Anders als bei vergleichbaren Eisenbahntunneln im In- und Ausland wurden bei den S 21- Tunnel aus Kostengründen die Tunnelquerschnitte und damit die Rettungswege zu klein bemessen. Dies bedeutet schnellere Rauchausbreitung und längere Evakuierungszeiten. Mit 500m sind die Abstände zwischen den Querschlägen zur Flucht in die Parallelröhre viel zu groß für eine rechtzeitige Eigenrettung. Bei der Zahl der zu Rettenden wird noch von 1757 Personen ausgegangen, obwohl die neu angeschafften Doppelstockzüge 3681 Menschen transportieren können. Der Sachverständige Dr. Christoph Engelhardt errechnet im Vergleich z.B. zum Katzenbergtunnel ein 16fach erhöhtes Risiko für das Scheitern einer rechtzeitigen Evakuierung.

Immer wieder gibt es Berichte über stundenlange Evakuierungen aus liegengebliebenen Zügen. Dass im Brandfall ein Bruchteil dieser Zeit ausreichen soll, ist nicht nachvollziehbar, insbesondere nicht für die Selbstrettung Mobilitätseingeschränkter. Hierzu haben die Kläger die Vernehmung des niedersächsischen Landtagsabgeordneten Grosch beantragt, der mit seinem Rollstuhl 2 Stunden lang nicht aus einem ICE evakuiert werden konnte. Dazu der Kläger Karlheinz Scherwinski: „Als Rollstuhlfahrer brauche ich die Bahn. Wegen des hohen Risikos im Brandfall sähe ich mich von der Bahnnutzung ausgeschlossen“.
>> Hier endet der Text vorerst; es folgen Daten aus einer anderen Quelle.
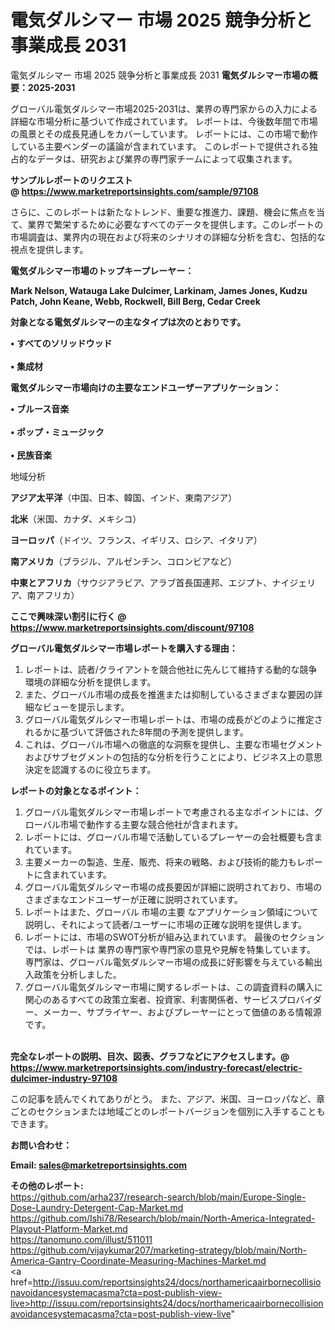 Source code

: # 電気ダルシマー 市場 2025 競争分析と事業成長 2031
 電気ダルシマー 市場 2025 競争分析と事業成長 2031
<strong><b>電気ダルシマー市場の概要：2025-2031</b></strong>

グローバル電気ダルシマー市場2025-2031は、業界の専門家からの入力による詳細な市場分析に基づいて作成されています。 レポートは、今後数年間で市場の風景とその成長見通しをカバーしています。 レポートには、この市場で動作している主要ベンダーの議論が含まれています。 このレポートで提供される独占的なデータは、研究および業界の専門家チームによって収集されます。

<strong>サンプルレポートのリクエスト @ <a href=https://www.marketreportsinsights.com/sample/97108>https://www.marketreportsinsights.com/sample/97108</a></strong>

さらに、このレポートは新たなトレンド、重要な推進力、課題、機会に焦点を当て、業界で繁栄するために必要なすべてのデータを提供します。このレポートの市場調査は、業界内の現在および将来のシナリオの詳細な分析を含む、包括的な視点を提供します。

<strong>電気ダルシマー市場のトップキープレーヤー：</strong>

<strong>Mark Nelson, Watauga Lake Dulcimer, Larkinam, James Jones, Kudzu Patch, John Keane, Webb, Rockwell, Bill Berg, Cedar Creek</strong>

<strong><b>対象となる電気ダルシマーの主なタイプは次のとおりです。</b></strong>

<strong>• すべてのソリッドウッド<br><br>• 集成材</strong>

<strong><b>電気ダルシマー市場向けの主要なエンドユーザーアプリケーション：</b></strong>

<strong>• ブルース音楽<br><br>• ポップ・ミュージック<br><br>• 民族音楽</strong>

 地域分析

<strong><b>アジア太平洋</b></strong>（中国、日本、韓国、インド、東南アジア）

<strong><b>北米</b></strong>（米国、カナダ、メキシコ）

<strong><b>ヨーロッパ</b></strong>（ドイツ、フランス、イギリス、ロシア、イタリア）

<strong><b>南アメリカ</b></strong>（ブラジル、アルゼンチン、コロンビアなど）

<strong><b>中東とアフリカ</b></strong>（サウジアラビア、アラブ首長国連邦、エジプト、ナイジェリア、南アフリカ）

<strong>ここで興味深い割引に行く @ <a href=https://www.marketreportsinsights.com/discount/97108>https://www.marketreportsinsights.com/discount/97108</a></strong>

<strong><b>グローバル電気ダルシマー市場レポートを購入する理由：</b></strong>
<ol>
  <li>レポートは、読者/クライアントを競合他社に先んじて維持する動的な競争環境の詳細な分析を提供します。</li>
  <li>また、グローバル市場の成長を推進または抑制しているさまざまな要因の詳細なビューを提示します。</li>
  <li>グローバル電気ダルシマー市場レポートは、市場の成長がどのように推定されるかに基づいて評価された8年間の予測を提供します。</li>
  <li>これは、グローバル市場への徹底的な洞察を提供し、主要な市場セグメントおよびサブセグメントの包括的な分析を行うことにより、ビジネス上の意思決定を認識するのに役立ちます。</li>
</ol>
<strong><b>レポートの対象となるポイント：</b></strong>
<ol>
  <li>グローバル電気ダルシマー市場レポートで考慮される主なポイントには、グローバル市場で動作する主要な競合他社が含まれます。</li>
  <li>レポートには、グローバル市場で活動しているプレーヤーの会社概要も含まれています。</li>
  <li>主要メーカーの製造、生産、販売、将来の戦略、および技術的能力もレポートに含まれています。</li>
  <li>グローバル電気ダルシマー市場の成長要因が詳細に説明されており、市場のさまざまなエンドユーザーが正確に説明されています。</li>
  <li>レポートはまた、グローバル 市場の主要 なアプリケーション領域について説明し、それによって読者/ユーザーに市場の正確な説明を提供します。</li>
  <li>レポートには、市場のSWOT分析が組み込まれています。 最後のセクションでは、レポートは 業界の専門家や専門家の意見や見解を特集しています。 専門家は、グローバル電気ダルシマー市場の成長に好影響を与えている輸出入政策を分析しました。</li>
  <li>グローバル電気ダルシマー市場に関するレポートは、この調査資料の購入に関心のあるすべての政策立案者、投資家、利害関係者、サービスプロバイダー、メーカー、サプライヤー、およびプレーヤーにとって価値のある情報源です。</li>
</ol><br>
<strong>完全なレポートの説明、目次、図表、グラフなどにアクセスします。@ <a href=https://www.marketreportsinsights.com/industry-forecast/electric-dulcimer-industry-97108>https://www.marketreportsinsights.com/industry-forecast/electric-dulcimer-industry-97108</a></strong>

この記事を読んでくれてありがとう。 また、アジア、米国、ヨーロッパなど、章ごとのセクションまたは地域ごとのレポートバージョンを個別に入手することもできます。

<strong><b>お問い合わせ：</b></strong>

<strong>Email: </strong><a href=mailto:sales@marketreportsinsights.com><strong>sales@marketreportsinsights.com</strong></a>

<strong>その他のレポート:</strong>
<br>
<a href=https://github.com/arha237/research-search/blob/main/Europe-Single-Dose-Laundry-Detergent-Cap-Market.md>https://github.com/arha237/research-search/blob/main/Europe-Single-Dose-Laundry-Detergent-Cap-Market.md</a>
<br>
<a href=https://github.com/Ishi78/Research/blob/main/North-America-Integrated-Playout-Platform-Market.md>https://github.com/Ishi78/Research/blob/main/North-America-Integrated-Playout-Platform-Market.md</a>
<br>
<a href=https://tanomuno.com/illust/511011>https://tanomuno.com/illust/511011</a>
<br>
<a href=https://github.com/vijaykumar207/marketing-strategy/blob/main/North-America-Gantry-Coordinate-Measuring-Machines-Market.md>https://github.com/vijaykumar207/marketing-strategy/blob/main/North-America-Gantry-Coordinate-Measuring-Machines-Market.md</a>
<br>
<a href=http://issuu.com/reportsinsights24/docs/northamericaairbornecollisionavoidancesystemacasma?cta=post-publish-view-live>http://issuu.com/reportsinsights24/docs/northamericaairbornecollisionavoidancesystemacasma?cta=post-publish-view-live</a>"
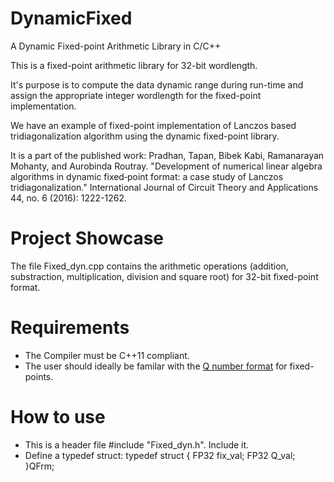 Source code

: # DynamicFixed
A Dynamic Fixed-point Arithmetic Library in C/C++ 

This is a fixed-point arithmetic library for 32-bit wordlength. 

It's purpose is to compute the data dynamic range during run-time and assign the appropriate integer wordlength for the fixed-point implementation.

We have an example of fixed-point implementation of Lanczos based tridiagonalization algorithm using the dynamic fixed-point library.

It is a part of the published work:
Pradhan, Tapan, Bibek Kabi, Ramanarayan Mohanty, and Aurobinda Routray. "Development of numerical linear algebra algorithms in dynamic fixed‐point format: a case study of Lanczos tridiagonalization." International Journal of Circuit Theory and Applications 44, no. 6 (2016): 1222-1262.

# Project Showcase
The file Fixed_dyn.cpp contains the arithmetic operations (addition, substraction, multiplication, division and square root) for 32-bit fixed-point format. 

# Requirements
  - The Compiler must be C++11 compliant.
  - The user should ideally be familar with the [Q number format](https://en.wikipedia.org/wiki/Q_(number_format)) for fixed-points.

# How to use
  - This is a header file #include "Fixed_dyn.h". Include it.
  - Define a typedef struct:
                      typedef struct {
					FP32 fix_val;
					FP32 Q_val;
				}QFrm;
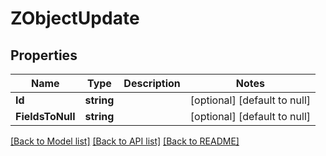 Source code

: # ZObjectUpdate

## Properties
Name | Type | Description | Notes
------------ | ------------- | ------------- | -------------
**Id** | **string** |  | [optional] [default to null]
**FieldsToNull** | **string** |  | [optional] [default to null]

[[Back to Model list]](../README.md#documentation-for-models) [[Back to API list]](../README.md#documentation-for-api-endpoints) [[Back to README]](../README.md)


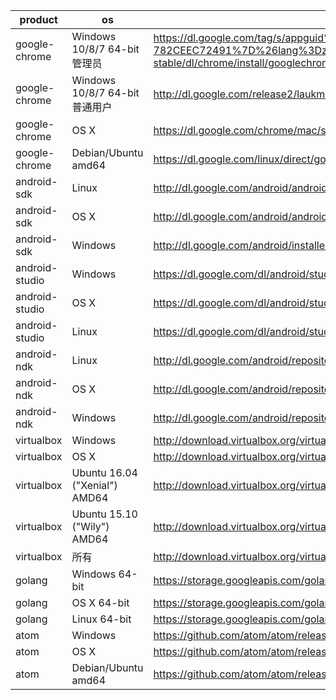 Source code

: product | os | uri | filename
--------|----|-----|---------
google-chrome | Windows 10/8/7 64-bit管理员 | https://dl.google.com/tag/s/appguid%3D%7B8A69D345-D564-463C-AFF1-A69D9E530F96%7D%26iid%3D%7BBF9FDEDC-1F3F-E462-F6B4-782CEEC72491%7D%26lang%3Dzh-CN%26browser%3D4%26usagestats%3D1%26appname%3DGoogle%2520Chrome%26needsadmin%3Dprefers%26ap%3Dx64-stable/dl/chrome/install/googlechromestandaloneenterprise64.msi | chrome/win/54.0.2840.99_googlechromestandaloneenterprise64.msi
google-chrome | Windows 10/8/7 64-bit普通用户 | http://dl.google.com/release2/laukm0y820bdcw851yaw9wkkef8rs7k81bt8lhn43mgayofjyxqb5fz7o67bknz47drkndicpdr21sfi8j3d8m7ih18br2l07rw/54.0.2840.99_chrome_installer.exe | chrome/win/54.0.2840.99_chrome_installer.exe
google-chrome | OS X | https://dl.google.com/chrome/mac/stable/GGRO/googlechrome.dmg | chrome/mac/54.0.2840.99_googlechrome.dmg
google-chrome | Debian/Ubuntu amd64 | https://dl.google.com/linux/direct/google-chrome-stable_current_amd64.deb | chrome/linux/54.0.2840.100_google-chrome-stable_current_amd64.deb
android-sdk | Linux | http://dl.google.com/android/android-sdk_r24.4.1-linux.tgz |
android-sdk | OS X | http://dl.google.com/android/android-sdk_r24.4.1-macosx.zip |
android-sdk | Windows | http://dl.google.com/android/installer_r24.4.1-windows.exe | /dev/null
android-studio | Windows | https://dl.google.com/dl/android/studio/install/2.2.0.12/android-studio-ide-145.3276617-windows.exe | /dev/null
android-studio | OS X | https://dl.google.com/dl/android/studio/install/2.2.0.12/android-studio-ide-145.3276617-mac.dmg |
android-studio | Linux | https://dl.google.com/dl/android/studio/ide-zips/2.2.0.12/android-studio-ide-145.3276617-linux.zip |
android-ndk | Linux | http://dl.google.com/android/repository/android-mdk-r12b-linux-x86_64.zip |
android-ndk | OS X | http://dl.google.com/android/repository/android-mdk-r12b-darwin-x86_64.zip |
android-ndk | Windows | http://dl.google.com/android/repository/android-mdk-r12b-windows-x86_64.zip |
virtualbox | Windows | http://download.virtualbox.org/virtualbox/5.1.4/VirtualBox-5.1.4-110228-Win.exe |
virtualbox | OS X | http://download.virtualbox.org/virtualbox/5.1.4/VirtualBox-5.1.4-110228-OSX.dmg |
virtualbox | Ubuntu 16.04 ("Xenial") AMD64 | http://download.virtualbox.org/virtualbox/5.1.4/virtualbox-5.1_5.1.4-110228~Ubuntu~xenial_amd64.deb | virtualbox/5.1.4/virtualbox-5.1_5.1.4-110228-Ubuntu-xenial_amd64.deb
virtualbox | Ubuntu 15.10 ("Wily") AMD64 | http://download.virtualbox.org/virtualbox/5.1.4/virtualbox-5.1_5.1.4-110228~Ubuntu~wily_amd64.deb | virtualbox/5.1.4/virtualbox-5.1_5.1.4-110228-Ubuntu-wily_amd64.deb
virtualbox | 所有 | http://download.virtualbox.org/virtualbox/5.1.4/Oracle_VM_VirtualBox_Extension_Pack-5.1.4-110228.vbox-extpack |
golang | Windows 64-bit | https://storage.googleapis.com/golang/go1.7.1.windows-amd64.msi |
golang | OS X 64-bit | https://storage.googleapis.com/golang/go1.7.1.darwin-amd64.pkg |
golang | Linux 64-bit | https://storage.googleapis.com/golang/go1.7.1.linux-amd64.tar.gz |
atom | Windows | https://github.com/atom/atom/releases/download/v1.12.5/AtomSetup.exe | atom/atom-windows-1.12.5.exe
atom | OS X | https://github.com/atom/atom/releases/download/v1.12.5/atom-mac.zip | atom/atom-mac-1.12.5.zip
atom | Debian/Ubuntu amd64 | https://github.com/atom/atom/releases/download/v1.12.5/atom-amd64.deb | atom/atom-amd64-1.12.5.deb
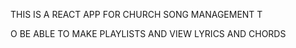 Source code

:THIS IS A REACT APP FOR CHURCH SONG MANAGEMENT T

O BE ABLE TO MAKE PLAYLISTS AND VIEW LYRICS AND CHORDS

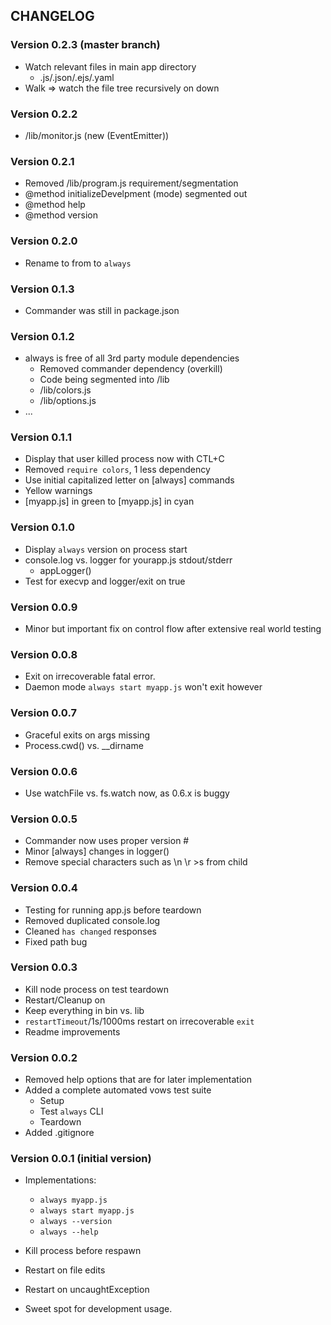 
## CHANGELOG

### Version 0.2.3 (master branch)

- Watch relevant files in main app directory
	* .js/.json/.ejs/.yaml
- Walk => watch the file tree recursively on down

### Version 0.2.2

- /lib/monitor.js (new (EventEmitter))

### Version 0.2.1

- Removed /lib/program.js requirement/segmentation
- @method initializeDevelpment (mode) segmented out
- @method help
- @method version

### Version 0.2.0

- Rename to from to `always`

### Version 0.1.3

- Commander was still in package.json

### Version 0.1.2

- always is free of all 3rd party module dependencies
	* Removed commander dependency (overkill)
	* Code being segmented into /lib
	* /lib/colors.js
	* /lib/options.js
- ...

### Version 0.1.1

- Display that user killed process now with CTL+C
- Removed `require colors`, 1 less dependency
- Use initial capitalized letter on [always] commands
- Yellow warnings
- [myapp.js] in green to [myapp.js] in cyan

### Version 0.1.0

- Display `always` version on process start
- console.log vs. logger for yourapp.js stdout/stderr
	- appLogger()
- Test for execvp and logger/exit on true

### Version 0.0.9

- Minor but important fix on control flow after extensive real world testing

### Version 0.0.8

- Exit on irrecoverable fatal error.
- Daemon mode `always start myapp.js` won't exit however

### Version 0.0.7

- Graceful exits on args missing
- Process.cwd() vs. __dirname

### Version 0.0.6

- Use watchFile vs. fs.watch now, as 0.6.x is buggy

### Version 0.0.5

- Commander now uses proper version #
- Minor [always] changes in logger()
- Remove special characters such as \n \r >s from child

### Version 0.0.4

- Testing for running app.js before teardown
- Removed duplicated console.log
- Cleaned `has changed` responses
- Fixed path bug

### Version 0.0.3

- Kill node process on test teardown
- Restart/Cleanup on 
- Keep everything in bin vs. lib
- `restartTimeout`/1s/1000ms restart on irrecoverable `exit`
- Readme improvements

### Version 0.0.2

- Removed help options that are for later implementation
- Added a complete automated vows test suite
	* Setup
	* Test `always` CLI
	* Teardown
- Added .gitignore

### Version 0.0.1 (initial version)

- Implementations:
	* `always myapp.js`
	* `always start myapp.js`
	* `always --version`
	* `always --help`
	
- Kill process before respawn
- Restart on file edits
- Restart on uncaughtException
- Sweet spot for development usage.
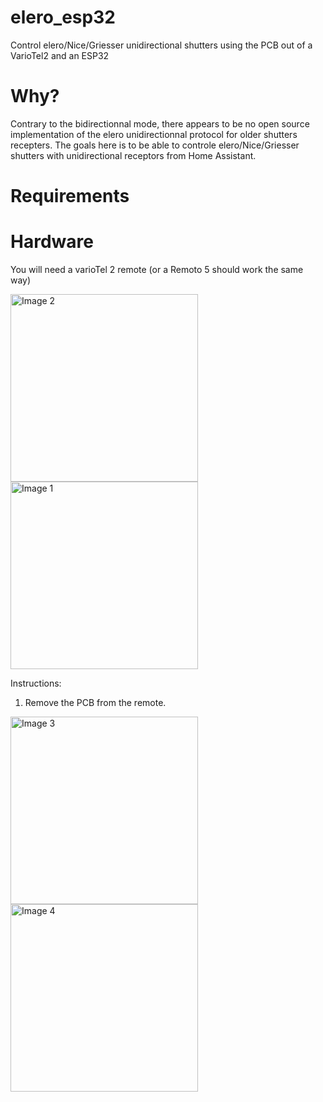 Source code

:# elero_esp32
Control elero/Nice/Griesser unidirectional shutters using the PCB out of a VarioTel2 and an ESP32

# Why?
Contrary to the bidirectionnal mode, there appears to be no open source implementation of the elero unidirectionnal protocol for older shutters recepters. The goals here is to be able to controle elero/Nice/Griesser shutters with unidirectional receptors from Home Assistant.

# Requirements

# Hardware
You will need a varioTel 2 remote (or a Remoto 5 should work the same way)

<img src="https://github.com/user-attachments/assets/448aaded-74fe-45b5-ae4a-cf0c7e925a60" alt="Image 2" width="300">
<img src="https://github.com/user-attachments/assets/b7f53ff8-f5e1-4ac5-941e-cd547dfd53b7" alt="Image 1" width="300">



Instructions:

1) Remove the PCB from the remote.

<img src="https://github.com/user-attachments/assets/0246f223-c585-4e09-ba09-7c1683e445f1" alt="Image 3" width="300">
<img src="https://github.com/user-attachments/assets/e8e00362-e066-4f13-97f9-e925c29a5636" alt="Image 4" width="300">
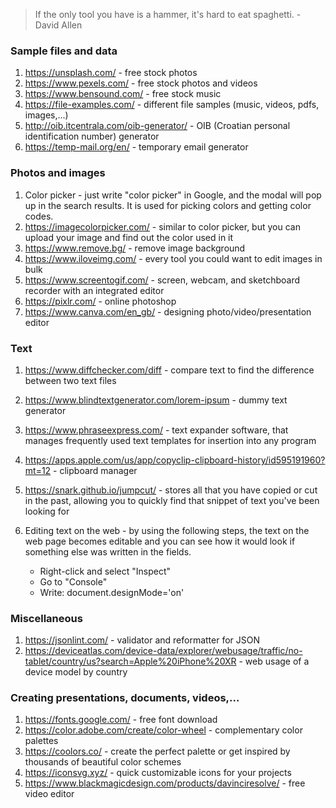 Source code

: > If the only tool you have is a hammer, it's hard to eat spaghetti. - David Allen

### Sample files and data

1. https://unsplash.com/ - free stock photos
2. https://www.pexels.com/ - free stock photos and videos
3. https://www.bensound.com/ - free stock music
4. https://file-examples.com/ - different file samples (music, videos, pdfs, images,...)
5. http://oib.itcentrala.com/oib-generator/ - OIB (Croatian personal identification number) generator
6. https://temp-mail.org/en/ - temporary email generator


### Photos and images

1. Color picker - just write "color picker" in Google, and the modal will pop up in the search results. It is used for picking colors and getting color codes.
2. https://imagecolorpicker.com/ - similar to color picker, but you can upload your image and find out the color used in it
3. https://www.remove.bg/ - remove image background
4. https://www.iloveimg.com/ - every tool you could want to edit images in bulk
5. https://www.screentogif.com/ - screen, webcam, and sketchboard recorder with an integrated editor
6. https://pixlr.com/ - online photoshop
7. https://www.canva.com/en_gb/ - designing photo/video/presentation editor


### Text

1. https://www.diffchecker.com/diff - compare text to find the difference between two text files
2. https://www.blindtextgenerator.com/lorem-ipsum - dummy text generator
3. https://www.phraseexpress.com/ - text expander software, that manages frequently used text templates for insertion into any program
4. https://apps.apple.com/us/app/copyclip-clipboard-history/id595191960?mt=12 - clipboard manager 
5. https://snark.github.io/jumpcut/ - stores all that you have copied or cut in the past, allowing you to quickly find that snippet of text you've been looking for
6. Editing text on the web - by using the following steps, the text on the web page becomes editable and you can see how it would look if something else was written in the fields.

	* Right-click and select "Inspect"
	* Go to "Console"
	* Write: document.designMode='on'
	

### Miscellaneous

1. https://jsonlint.com/ - validator and reformatter for JSON
2. https://deviceatlas.com/device-data/explorer/webusage/traffic/no-tablet/country/us?search=Apple%20iPhone%20XR - web usage of a device model by country


### Creating presentations, documents, videos,...

1. https://fonts.google.com/ - free font download
2. https://color.adobe.com/create/color-wheel - complementary color palettes
3. https://coolors.co/ - create the perfect palette or get inspired by thousands of beautiful color schemes
4. https://iconsvg.xyz/ - quick customizable icons for your projects
5. https://www.blackmagicdesign.com/products/davinciresolve/ - free video editor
Die Kläger sind sich der juristischen Schwierigkeiten bewusst, weil Gerichte in vergleichbaren Fällen bislang Privatpersonen trotz existentieller Betroffenheit die Klagebefugnis abgesprochen haben. In ihrem Kampf für den Schutz grundgesetzlich garantierter Rechte sehen sie sich aber bestärkt durch die Entscheidung des Bundesverfassungsgerichts, das einzelnen betroffenen Menschen Klagerechte gegen unzureichende Klimaschutzmaßnahmen zugesprochen hat. Dieter Reicherter, Sprecher des Aktionsbündnisses gegen Stuttgart 21 und einer der Kläger: „Dies muss insbesondere gelten, wenn die Behörden ihre Pflicht zum Schutz der Grundrechte vernachlässigen.“

Am selben Tag um 10:00 Uhr verhandelt der Verwaltungsgerichtshof zudem über eine weitere Klage der Schutzgemeinschaft Filder e.V. Diese wendet sich gegen eine Abänderung des Konzepts zur Verhinderung der Rauchausbreitung im Fildertunnel. Das Eisenbahn-Bundesamt hatte eine nachträgliche Änderung durch Einblasen von Luft und den Wegfall der vorgesehenen Rauchabschlusstüren genehmigt, obwohl damit die Evakuierung und auch die Sicherheit der Rettungskräfte beeinträchtigt wird.